There are a lot of perspectives on this issue with data silos and walled gardens. But I'm of the opinion that it's a fairly bad state for all of us "end users". Computers to me are about infinite flexibility and malleability, but ironically the tools we have for annotation and remixing are in practice worse than what we have in the physical world. Reading a book in the physical world, I can converse with the author simply by jotting marginalia with my pencil. It's fluid, intuitive, and the medium of paper encourages it(in fact it can't help but be mutated by my use!: pages get bended, stained, torn, etc.). If I want to go further I can add post-it notes to mark interesting passages, I can xerox some pages and create subsections, if it's a magazine I can just tear them all out! That kind of flexibility just isn't available on a computer.

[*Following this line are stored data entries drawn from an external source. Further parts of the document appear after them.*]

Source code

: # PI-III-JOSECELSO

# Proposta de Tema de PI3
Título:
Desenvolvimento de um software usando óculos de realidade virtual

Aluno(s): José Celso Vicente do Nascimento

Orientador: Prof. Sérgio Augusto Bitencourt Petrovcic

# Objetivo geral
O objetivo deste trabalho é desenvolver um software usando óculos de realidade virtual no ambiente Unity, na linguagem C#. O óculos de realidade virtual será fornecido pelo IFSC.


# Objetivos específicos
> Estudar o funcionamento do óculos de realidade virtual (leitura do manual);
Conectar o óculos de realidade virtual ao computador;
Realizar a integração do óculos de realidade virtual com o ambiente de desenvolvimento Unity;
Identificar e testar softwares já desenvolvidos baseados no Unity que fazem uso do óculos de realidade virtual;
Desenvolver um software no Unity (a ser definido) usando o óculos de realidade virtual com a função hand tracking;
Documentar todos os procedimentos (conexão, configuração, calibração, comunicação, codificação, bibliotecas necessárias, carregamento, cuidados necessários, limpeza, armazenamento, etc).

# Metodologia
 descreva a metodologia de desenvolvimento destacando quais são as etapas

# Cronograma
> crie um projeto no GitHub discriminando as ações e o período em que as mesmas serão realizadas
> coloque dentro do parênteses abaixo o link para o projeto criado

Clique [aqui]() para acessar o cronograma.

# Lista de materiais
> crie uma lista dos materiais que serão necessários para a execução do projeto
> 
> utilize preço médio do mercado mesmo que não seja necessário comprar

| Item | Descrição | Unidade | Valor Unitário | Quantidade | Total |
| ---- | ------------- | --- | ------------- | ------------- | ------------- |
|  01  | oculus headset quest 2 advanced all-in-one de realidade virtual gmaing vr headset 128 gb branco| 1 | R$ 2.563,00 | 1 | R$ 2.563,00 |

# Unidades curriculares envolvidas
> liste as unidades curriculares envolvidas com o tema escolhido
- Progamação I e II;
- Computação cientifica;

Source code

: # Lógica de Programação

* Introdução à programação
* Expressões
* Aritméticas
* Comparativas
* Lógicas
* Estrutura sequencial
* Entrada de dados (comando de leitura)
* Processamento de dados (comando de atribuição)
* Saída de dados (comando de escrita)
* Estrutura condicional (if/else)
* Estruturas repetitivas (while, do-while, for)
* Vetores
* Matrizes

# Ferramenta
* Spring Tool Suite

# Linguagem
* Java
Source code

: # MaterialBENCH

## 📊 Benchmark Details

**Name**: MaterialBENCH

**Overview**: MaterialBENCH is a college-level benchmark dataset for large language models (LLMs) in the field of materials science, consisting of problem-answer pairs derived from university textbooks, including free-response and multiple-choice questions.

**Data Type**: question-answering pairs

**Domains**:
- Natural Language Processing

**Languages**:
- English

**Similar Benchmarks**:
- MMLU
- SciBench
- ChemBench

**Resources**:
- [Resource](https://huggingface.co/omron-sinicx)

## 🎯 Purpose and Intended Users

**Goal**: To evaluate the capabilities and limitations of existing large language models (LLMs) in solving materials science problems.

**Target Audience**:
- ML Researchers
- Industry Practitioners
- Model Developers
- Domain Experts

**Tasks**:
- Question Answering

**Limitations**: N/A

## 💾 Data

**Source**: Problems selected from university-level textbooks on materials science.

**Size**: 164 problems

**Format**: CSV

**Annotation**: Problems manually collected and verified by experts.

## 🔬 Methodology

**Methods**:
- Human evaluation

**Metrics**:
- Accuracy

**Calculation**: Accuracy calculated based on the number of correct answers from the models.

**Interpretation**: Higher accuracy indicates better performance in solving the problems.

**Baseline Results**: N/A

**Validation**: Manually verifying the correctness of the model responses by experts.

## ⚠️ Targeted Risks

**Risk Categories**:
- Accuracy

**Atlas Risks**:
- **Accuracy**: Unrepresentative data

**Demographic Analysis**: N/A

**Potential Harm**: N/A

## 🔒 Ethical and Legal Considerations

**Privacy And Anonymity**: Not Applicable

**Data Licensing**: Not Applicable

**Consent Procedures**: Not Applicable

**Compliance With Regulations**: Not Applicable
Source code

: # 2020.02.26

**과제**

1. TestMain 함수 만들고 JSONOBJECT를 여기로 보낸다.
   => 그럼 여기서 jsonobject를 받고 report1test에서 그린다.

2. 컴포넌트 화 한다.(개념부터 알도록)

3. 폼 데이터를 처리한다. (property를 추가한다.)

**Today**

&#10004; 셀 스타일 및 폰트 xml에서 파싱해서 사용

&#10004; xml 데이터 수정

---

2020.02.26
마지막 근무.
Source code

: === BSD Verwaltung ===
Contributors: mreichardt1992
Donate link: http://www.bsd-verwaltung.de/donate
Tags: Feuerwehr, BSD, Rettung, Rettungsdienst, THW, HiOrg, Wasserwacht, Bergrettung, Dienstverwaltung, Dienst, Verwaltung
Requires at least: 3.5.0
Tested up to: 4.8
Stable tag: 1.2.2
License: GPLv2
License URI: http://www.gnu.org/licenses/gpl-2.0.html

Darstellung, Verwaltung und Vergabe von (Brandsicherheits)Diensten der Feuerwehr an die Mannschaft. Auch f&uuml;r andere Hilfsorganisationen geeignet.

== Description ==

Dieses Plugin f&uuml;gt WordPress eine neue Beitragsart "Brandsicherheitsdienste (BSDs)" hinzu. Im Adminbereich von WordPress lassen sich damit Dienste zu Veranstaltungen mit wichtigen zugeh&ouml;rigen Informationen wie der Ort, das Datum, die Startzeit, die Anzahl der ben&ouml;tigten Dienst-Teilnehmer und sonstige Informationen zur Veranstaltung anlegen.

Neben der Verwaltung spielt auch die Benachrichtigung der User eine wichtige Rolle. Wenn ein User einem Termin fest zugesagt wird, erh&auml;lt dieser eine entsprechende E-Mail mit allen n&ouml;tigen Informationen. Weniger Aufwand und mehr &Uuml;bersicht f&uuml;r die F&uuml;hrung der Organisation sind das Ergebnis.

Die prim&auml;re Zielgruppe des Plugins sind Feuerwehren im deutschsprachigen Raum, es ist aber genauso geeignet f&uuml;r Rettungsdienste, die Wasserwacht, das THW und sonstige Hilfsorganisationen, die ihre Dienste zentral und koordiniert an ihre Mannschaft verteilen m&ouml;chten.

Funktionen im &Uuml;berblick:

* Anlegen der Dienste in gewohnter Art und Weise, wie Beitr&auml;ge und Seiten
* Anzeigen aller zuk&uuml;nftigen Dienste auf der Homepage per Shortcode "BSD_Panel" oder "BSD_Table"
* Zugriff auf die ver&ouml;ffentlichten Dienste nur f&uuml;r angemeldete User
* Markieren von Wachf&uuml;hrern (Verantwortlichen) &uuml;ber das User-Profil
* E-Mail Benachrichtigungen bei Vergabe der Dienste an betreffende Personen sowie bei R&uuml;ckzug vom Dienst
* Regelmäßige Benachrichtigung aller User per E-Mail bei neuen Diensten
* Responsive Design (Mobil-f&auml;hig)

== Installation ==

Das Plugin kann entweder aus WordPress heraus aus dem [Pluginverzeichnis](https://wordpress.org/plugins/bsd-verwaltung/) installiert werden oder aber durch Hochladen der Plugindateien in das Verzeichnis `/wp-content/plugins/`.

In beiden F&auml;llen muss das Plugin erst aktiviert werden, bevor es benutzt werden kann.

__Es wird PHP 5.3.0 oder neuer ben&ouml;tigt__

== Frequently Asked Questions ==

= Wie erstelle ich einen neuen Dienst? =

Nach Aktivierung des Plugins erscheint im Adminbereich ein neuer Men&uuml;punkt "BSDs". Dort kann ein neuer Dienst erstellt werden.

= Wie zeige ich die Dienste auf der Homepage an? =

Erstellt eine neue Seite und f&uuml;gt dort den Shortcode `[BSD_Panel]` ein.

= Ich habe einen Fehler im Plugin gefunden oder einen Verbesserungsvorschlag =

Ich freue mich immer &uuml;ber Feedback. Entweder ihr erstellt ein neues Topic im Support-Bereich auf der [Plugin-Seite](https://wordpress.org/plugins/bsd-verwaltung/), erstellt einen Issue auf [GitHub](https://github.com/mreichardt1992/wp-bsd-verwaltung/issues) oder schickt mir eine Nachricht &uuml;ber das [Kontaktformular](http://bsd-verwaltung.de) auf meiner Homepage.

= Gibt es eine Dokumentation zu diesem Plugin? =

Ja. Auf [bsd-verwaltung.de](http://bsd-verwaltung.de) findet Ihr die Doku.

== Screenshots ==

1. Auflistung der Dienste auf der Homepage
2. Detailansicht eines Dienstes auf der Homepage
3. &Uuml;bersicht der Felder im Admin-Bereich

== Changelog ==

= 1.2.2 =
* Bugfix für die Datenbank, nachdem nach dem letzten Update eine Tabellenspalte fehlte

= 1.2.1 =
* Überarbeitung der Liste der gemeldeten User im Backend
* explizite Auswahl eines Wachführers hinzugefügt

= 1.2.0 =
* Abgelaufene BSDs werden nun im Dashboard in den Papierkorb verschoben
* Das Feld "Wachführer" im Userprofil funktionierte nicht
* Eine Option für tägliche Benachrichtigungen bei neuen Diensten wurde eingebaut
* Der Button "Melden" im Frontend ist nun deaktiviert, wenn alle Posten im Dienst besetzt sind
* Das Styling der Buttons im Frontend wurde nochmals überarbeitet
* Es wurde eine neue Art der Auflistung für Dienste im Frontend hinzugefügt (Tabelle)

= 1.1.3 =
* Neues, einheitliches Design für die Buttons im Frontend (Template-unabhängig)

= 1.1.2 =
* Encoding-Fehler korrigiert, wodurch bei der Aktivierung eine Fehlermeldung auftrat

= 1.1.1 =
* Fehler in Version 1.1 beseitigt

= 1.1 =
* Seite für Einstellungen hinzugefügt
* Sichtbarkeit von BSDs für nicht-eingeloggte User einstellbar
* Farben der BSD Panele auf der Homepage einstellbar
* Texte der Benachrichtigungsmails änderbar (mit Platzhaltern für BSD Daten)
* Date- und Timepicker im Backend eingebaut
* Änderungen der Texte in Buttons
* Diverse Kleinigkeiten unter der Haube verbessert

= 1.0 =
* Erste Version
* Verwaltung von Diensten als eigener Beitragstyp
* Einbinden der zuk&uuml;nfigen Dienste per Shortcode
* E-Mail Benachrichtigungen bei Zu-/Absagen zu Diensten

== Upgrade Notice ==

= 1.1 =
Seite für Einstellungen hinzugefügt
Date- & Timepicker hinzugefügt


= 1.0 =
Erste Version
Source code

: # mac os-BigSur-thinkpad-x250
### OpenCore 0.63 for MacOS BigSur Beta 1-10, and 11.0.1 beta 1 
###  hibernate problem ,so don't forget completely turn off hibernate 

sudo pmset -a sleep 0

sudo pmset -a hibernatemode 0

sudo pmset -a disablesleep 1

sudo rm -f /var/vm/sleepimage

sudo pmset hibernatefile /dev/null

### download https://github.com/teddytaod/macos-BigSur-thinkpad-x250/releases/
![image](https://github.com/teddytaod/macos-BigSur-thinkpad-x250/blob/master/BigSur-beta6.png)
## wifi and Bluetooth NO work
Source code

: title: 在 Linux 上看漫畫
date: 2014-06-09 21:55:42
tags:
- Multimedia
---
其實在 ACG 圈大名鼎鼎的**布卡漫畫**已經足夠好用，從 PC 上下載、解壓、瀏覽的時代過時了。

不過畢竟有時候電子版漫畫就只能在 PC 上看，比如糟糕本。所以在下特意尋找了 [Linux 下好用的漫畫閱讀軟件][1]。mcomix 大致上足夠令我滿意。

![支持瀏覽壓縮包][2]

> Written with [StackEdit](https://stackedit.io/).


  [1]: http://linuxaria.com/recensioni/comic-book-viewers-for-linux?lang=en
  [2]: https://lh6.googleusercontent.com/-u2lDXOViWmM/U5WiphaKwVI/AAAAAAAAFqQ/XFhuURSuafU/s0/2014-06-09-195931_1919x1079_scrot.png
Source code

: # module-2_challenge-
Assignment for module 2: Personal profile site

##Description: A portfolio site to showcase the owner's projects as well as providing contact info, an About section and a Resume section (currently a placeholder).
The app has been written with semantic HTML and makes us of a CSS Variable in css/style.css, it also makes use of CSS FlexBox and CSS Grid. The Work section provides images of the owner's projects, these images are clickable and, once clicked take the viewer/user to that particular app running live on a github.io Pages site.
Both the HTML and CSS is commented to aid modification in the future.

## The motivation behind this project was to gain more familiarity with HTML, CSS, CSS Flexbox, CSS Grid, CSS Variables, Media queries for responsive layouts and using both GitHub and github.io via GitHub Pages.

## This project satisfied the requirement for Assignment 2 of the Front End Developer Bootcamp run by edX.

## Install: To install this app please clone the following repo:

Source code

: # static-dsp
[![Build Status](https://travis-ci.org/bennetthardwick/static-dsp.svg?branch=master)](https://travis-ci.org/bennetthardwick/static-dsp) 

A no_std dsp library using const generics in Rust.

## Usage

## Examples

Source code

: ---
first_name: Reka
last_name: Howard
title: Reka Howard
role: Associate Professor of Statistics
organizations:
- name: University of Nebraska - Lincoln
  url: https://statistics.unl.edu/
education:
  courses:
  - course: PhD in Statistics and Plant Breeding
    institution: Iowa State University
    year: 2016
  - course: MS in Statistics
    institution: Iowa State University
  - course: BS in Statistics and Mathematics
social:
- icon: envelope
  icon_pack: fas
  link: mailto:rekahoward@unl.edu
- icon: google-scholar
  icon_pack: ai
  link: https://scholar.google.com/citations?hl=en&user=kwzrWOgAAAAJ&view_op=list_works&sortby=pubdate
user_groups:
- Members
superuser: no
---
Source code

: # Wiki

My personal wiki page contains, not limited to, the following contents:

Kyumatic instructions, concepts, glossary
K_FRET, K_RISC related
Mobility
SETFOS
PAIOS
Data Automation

I think it's worth thinking really hard why we're in this state, especially since computing pioneers were actually very optimistic that data and computing would be way more personally malleable than it is now(I've been working on a small comic on this theme myself[2]). For example, check out this short demo[3] of Smalltalk where Alan Kay hooks up a single frame from an animation of a bouncing ball to a painting program, to modify that one frame while also monitoring the loop. Smarter than paper, but way more flexible.

My own thinking lately has been that developers need to think more about how their apps, like your PDF viewer, could cooperate with other apps to achieve our goals. All sorts of deep questions spring forth from here: "what is the best inter-communication system for them to cooperate with?", "how do you design them to intuitive?", "how can you make the UX as good as 'packaged apps'?". And looking at the history of personal computing, these are fairly old questions. The Unix Philosophy provides us with some clues, and its success, even in the smaller world of developer-oriented computing, gives us some hope.

Personally, I'm excited to one day live in a world where my desktop and smartphone and other devices -my computing spaces- feel less like a collection of walled gardens that refuse to intermingle, and more like one big beautiful garden, an ecosystem: lots of small, useful programs, chatting and cooperating, data freely flowing between them, each new program multiplying their collective potential and creating a new ecology, that I can adapt to my psyche and my needs, helping me be a better human.

[1] https://beepb00p.xyz/pkm-search.html

[2] https://twitter.com/yoshikischmitz/status/118845556004515840...

[3] https://youtu.be/AnrlSqtpOkw?t=607


Hey, author here! That's exciting, you basically mirror my thoughts here :)

I agree with what you're saying about siloes, that's especially sad considering that having all this stuff unified and interacting is not some sort of mad science fiction, it's totally possible with technology that we have. It's just tedious for various reasons (one of which is that demand from users isn't high in the first place).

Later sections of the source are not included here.